Among the 225 killed by criminals being monitored by private probation contractors was 18-year-old Conner Marshall, who was slaughtered in 2015.

The teenager was on his way to Trecco Bay caravan park in Porthcawl when he was battered to death with a metal pole by David Braddon, who was high on drugs and alcohol.

Braddon, a total stranger, stamped on his face, kicked him in the ribs, stripped him naked and repeatedly hit him while being monitored for drugs offences and assaulting a police officer.

In the nine months before the brutal murder, he had breached his probation by missing eight separate meetings.


Conner's mum Nadine said: “This is what we were raising concerns about four years ago. In the meantime there have been more murders.

"It’s scary to think the Ministry of Justice was aware of these facts and have not dealt with it. We were told Conner’s case was an isolated incident.

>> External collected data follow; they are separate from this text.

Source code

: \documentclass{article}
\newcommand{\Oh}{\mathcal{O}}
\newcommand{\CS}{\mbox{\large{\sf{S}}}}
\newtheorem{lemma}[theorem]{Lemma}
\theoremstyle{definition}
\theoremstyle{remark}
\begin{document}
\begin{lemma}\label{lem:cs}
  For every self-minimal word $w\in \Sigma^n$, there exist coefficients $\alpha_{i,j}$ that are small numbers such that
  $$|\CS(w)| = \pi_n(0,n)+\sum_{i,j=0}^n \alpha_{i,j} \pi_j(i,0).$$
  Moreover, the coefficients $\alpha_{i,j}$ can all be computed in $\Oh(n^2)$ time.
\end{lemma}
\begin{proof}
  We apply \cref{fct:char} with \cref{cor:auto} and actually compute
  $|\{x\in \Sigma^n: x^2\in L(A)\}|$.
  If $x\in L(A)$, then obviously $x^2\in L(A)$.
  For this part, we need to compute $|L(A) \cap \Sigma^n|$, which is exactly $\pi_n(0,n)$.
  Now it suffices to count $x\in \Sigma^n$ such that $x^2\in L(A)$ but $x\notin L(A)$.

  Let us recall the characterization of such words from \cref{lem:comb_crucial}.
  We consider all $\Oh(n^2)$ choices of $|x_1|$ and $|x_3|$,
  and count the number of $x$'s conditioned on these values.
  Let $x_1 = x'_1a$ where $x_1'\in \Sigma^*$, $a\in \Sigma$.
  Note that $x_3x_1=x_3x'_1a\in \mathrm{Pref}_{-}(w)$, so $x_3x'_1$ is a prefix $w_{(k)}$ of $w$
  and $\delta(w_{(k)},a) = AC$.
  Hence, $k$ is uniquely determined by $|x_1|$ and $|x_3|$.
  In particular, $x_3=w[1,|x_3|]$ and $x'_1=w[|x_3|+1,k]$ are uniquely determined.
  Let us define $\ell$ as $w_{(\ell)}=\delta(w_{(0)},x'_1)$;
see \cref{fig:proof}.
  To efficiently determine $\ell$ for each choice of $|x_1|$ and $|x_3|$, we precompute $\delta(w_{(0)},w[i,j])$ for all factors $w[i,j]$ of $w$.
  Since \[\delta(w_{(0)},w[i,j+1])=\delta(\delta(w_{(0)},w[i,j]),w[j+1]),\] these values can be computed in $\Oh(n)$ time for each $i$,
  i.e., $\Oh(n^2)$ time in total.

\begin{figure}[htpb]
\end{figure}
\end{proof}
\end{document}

That’s not the case.”

Another victim, Nicholas Churton, 67, was killed in Wrexham in 2017 by Jordan Davidson, who was on licence at the time of the murder for a string of offences.

The pensioner, described as "physically frail and disabled", was found dead with major head injuries after being attacked with a hammer and machete.

We were told Conner’s case was an isolated incident. That’s not the case

Wrexham MP Ian Lucas said the probation changes “contributed to the failure of supervision” that led to the gruesome killing.

On New Year's Day in 2015, Tanis Bhandari was slayed by Donald Pemberton days after the killer had been released by cops for brandishing meat cleavers in the street.

Pemberton was on license having recently been released from prison – meaning he easily could have been kept in custody.

MP Liz Saville Roberts said: “There is an urgent need to bring probation back into the public sector.”


Disastrous reforms introduced by Mr Grayling forced the government to bail out failing private probation companies by more than half a billion pounds.

The probation service was split by the minister in 2014 and a new government body, the National Probation Service, was created to manage high-risk offenders.

Medium and low-risk offenders were supervised by 21 regional Community Rehabilitation Companies – outsourced to eight private providers.


One of these, Working Links, collapsed last week after it was rated “inadequate” by chief inspector of probation Dame Glenys Stacey.

A previous damning report by HM Inspectorate of Probation found private companies were failing to enforce sentences handed by courts – leading to criminals committing more crime or disappearing.

The new justice secretary, David Gauke, has now announced that eight private firms that run the 21 companies in England and Wales are to have their contracts terminated in 2020 – two years earlier than agreed.

They will be replaced with ten new ones costing taxpayers £170million.

The Ministry of Justice said: “Serious further offences are rare, with fewer than 0.5 per cent of offenders under statutory supervision convicted – but each one is taken extremely seriously and investigated fully.

"Our probation reforms mean we’re now monitoring around 40,000 offenders who would previously have been released with no supervision, which is a positive change for public safety.”